We are also proposing to amend 40 CFR 98.3(i)(3) to add five conditions that must be met in order for a source to use assumed values for temperature and/or total pressure at the flow meter location, based on measurements of these parameters at a remote location (or locations).
- The owner or operator would have to demonstrate that the remote readings, when corrected, are truly representative of the actual temperature and/or total pressure at the flow meter location, under all expected ambient conditions. Pressure and temperature surveys could be performed to determine the difference between the readings obtained with the remote transmitters and the actual conditions at the flow meter location.
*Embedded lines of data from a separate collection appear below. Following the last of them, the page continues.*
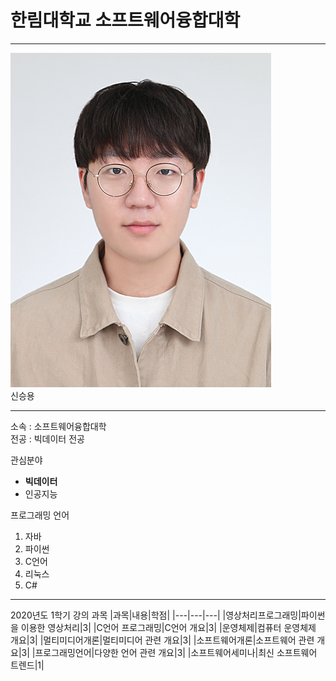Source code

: # 한림대학교 소프트웨어융합대학
--- 
![이력서사진](신승용.png)   
신승용

---
소속 : 소프트웨어융합대학   
전공 : 빅데이터 전공

관심분야
* **빅데이터**   
* 인공지능

프로그래밍 언어 
1. 자바
2. 파이썬
3. C언어
4. 리눅스
5. C#

-----------
2020년도 1학기 강의 과목
|과목|내용|학점|
|---|---|---|
|영상처리프로그래밍|파이썬을 이용한 영상처리|3|
|C언어 프로그래밍|C언어 개요|3|
|운영체제|컴퓨터 운영체제 개요|3|
|멀티미디어개론|멀티미디어 관련 개요|3|
|소프트웨어개론|소프트웨어 관련 개요|3|
|프로그래밍언어|다양한 언어 관련 개요|3|
|소프트웨어세미나|최신 소프트웨어 트렌드|1|

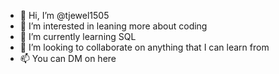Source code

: - 👋 Hi, I’m @tjewel1505
- 👀 I’m interested in leaning more about coding
- 🌱 I’m currently learning SQL
- 💞️ I’m looking to collaborate on anything that I can learn from
- 📫 You can DM on here

<!---
tjewel1505/tjewel1505 is a ✨ special ✨ repository because its `README.md` (this file) appears on your GitHub profile.
You can click the Preview link to take a look at your changes.
--->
- All temperature and/or total pressure measurements in the demonstration must be made with calibrated gauges, sensors, transmitters, or other appropriate measurement devices.
- The methods used for the demonstration, along with the data from the demonstration, supporting engineering calculations (if any), and the mathematical relationship(s) between the remote readings and the actual flow meter conditions derived from the demonstration data would have to be documented in the monitoring plan for the unit and maintained in a format suitable for auditing and inspection.
- The temperature and/or total pressure at the flow meter must be calculated on a daily basis from the remotely measured values, and the measured flow rates must then be corrected to standard conditions.
- The mathematical correlation(s) between the remote readings and actual flow meter conditions must be checked at least once a year, and any necessary adjustments must be made to the correlation(s) going forward.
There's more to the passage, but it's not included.